What’s Next for CPP?
Inside EPA reported last week that President Trump is planning to attend a swearing-in ceremony for Pruitt at agency headquarters, where the president will sign executive orders.
The Washington Post reported Monday that one executive order will direct EPA to rewrite the Clean Power Plan and the Interior Department’s Bureau of Land Management (BLM) to eliminate a moratorium on coal leasing on federal lands.
A second order will direct EPA and the Army Corps of Engineers to rewrite the 2015 Waters of the United States rule, which gives the federal government authority over wetlands, rivers and streams that feed into major water bodies. Trump signed legislation last week undoing the Stream Protection Rule finalized by the Office of Surface Mining in December, which prohibited coal mines from dumping waste in waterways.
Pruitt, who led a legal fight by states against the Clean Power Plan, told the Senate Environment and Public Works Committee that climate change is real but that the impact of human activities and how to fix it are the subject of “continued debate and dialogue.”

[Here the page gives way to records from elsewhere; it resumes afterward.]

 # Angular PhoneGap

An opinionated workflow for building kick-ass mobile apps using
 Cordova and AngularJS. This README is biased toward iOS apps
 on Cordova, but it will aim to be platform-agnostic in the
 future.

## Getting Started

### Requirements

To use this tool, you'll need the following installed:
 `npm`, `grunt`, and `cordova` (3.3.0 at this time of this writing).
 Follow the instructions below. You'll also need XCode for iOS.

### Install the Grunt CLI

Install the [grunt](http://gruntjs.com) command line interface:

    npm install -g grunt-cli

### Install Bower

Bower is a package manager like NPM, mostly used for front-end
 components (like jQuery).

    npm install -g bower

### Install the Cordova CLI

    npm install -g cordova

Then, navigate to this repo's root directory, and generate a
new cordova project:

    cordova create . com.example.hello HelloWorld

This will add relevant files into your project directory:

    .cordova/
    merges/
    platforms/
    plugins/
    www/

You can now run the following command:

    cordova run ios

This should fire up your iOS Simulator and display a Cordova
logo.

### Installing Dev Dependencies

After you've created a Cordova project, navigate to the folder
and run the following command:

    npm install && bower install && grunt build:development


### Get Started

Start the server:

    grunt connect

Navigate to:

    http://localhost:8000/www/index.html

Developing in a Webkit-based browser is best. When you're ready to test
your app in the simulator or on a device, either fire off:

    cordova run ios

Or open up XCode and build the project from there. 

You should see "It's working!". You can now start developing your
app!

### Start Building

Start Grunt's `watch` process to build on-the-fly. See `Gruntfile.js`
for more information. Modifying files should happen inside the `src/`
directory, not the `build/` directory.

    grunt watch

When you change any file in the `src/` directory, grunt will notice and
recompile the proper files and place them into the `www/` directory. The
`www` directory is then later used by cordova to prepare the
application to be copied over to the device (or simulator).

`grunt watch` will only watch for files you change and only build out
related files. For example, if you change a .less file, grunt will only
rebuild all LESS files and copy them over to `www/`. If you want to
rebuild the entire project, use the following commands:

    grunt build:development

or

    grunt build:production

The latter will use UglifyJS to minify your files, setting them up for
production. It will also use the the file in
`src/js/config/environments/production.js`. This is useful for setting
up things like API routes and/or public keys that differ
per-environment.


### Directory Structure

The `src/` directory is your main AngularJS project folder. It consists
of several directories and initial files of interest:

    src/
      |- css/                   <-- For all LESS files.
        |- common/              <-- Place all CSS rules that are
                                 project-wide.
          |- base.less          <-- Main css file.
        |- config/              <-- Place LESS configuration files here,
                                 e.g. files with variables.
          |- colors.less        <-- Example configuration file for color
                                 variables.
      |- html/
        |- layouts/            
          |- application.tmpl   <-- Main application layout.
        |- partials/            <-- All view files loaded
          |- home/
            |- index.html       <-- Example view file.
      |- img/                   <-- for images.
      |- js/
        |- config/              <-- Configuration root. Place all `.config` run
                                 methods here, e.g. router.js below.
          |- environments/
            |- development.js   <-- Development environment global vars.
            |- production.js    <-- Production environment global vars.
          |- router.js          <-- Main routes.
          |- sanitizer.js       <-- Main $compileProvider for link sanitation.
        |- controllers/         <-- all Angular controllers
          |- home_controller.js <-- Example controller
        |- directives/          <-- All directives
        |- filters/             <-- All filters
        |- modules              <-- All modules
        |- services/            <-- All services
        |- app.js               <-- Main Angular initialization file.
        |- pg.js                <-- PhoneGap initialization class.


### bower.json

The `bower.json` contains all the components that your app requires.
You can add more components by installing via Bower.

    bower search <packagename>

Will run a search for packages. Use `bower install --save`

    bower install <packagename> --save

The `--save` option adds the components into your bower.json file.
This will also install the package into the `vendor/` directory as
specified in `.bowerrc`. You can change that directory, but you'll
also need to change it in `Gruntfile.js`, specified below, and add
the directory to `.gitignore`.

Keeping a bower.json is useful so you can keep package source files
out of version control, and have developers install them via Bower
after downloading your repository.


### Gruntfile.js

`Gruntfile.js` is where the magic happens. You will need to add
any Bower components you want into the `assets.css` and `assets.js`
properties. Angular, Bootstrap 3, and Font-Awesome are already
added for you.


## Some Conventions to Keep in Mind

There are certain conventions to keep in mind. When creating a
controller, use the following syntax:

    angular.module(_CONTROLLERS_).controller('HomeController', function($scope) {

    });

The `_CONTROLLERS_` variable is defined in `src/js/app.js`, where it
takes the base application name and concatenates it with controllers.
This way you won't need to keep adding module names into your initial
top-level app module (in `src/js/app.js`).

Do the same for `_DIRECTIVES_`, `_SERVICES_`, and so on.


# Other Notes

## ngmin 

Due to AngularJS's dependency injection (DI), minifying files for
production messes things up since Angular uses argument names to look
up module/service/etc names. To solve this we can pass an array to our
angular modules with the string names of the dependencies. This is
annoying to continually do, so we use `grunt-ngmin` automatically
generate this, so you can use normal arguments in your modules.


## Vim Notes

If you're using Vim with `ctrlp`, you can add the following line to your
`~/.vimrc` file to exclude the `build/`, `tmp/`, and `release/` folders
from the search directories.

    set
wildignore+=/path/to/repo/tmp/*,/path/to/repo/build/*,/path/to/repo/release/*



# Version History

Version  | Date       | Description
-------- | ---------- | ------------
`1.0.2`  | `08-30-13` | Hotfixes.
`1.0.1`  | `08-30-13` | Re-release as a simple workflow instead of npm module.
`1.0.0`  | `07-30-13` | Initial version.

Pruitt acknowledged the Supreme Court’s finding in Massachusetts v. EPA that carbon dioxide was a pollutant under the Clean Air Act. “I think the court has spoken very emphatically about this issue, and the EPA has a legal obligation to respond,” he said.
He said he challenged the CPP because the agency created emission limits that coal-fired generators can’t meet — thus requiring a switch to other generation sources and exceeding its authority to regulate “inside the fence line.”
The D.C. Circuit Court of Appeals, which heard arguments on the challenges to the CPP in September, has yet to issue a ruling. If the rule is ultimately upheld — an appeal to the Supreme Court is likely — it will not be a simple matter to undo. (See Analysis: No Knock Out Blow for Clean Power Plan Foes in Court Arguments.)
“Decades of law, much of it created by conservatives’ judicial heroes, requires presidents and agencies to abide by the rule of law and justify regulatory reversals. They have to take a hard look at science and other underlying facts,” Georgetown University Law professor William W. Buzbee wrote in December.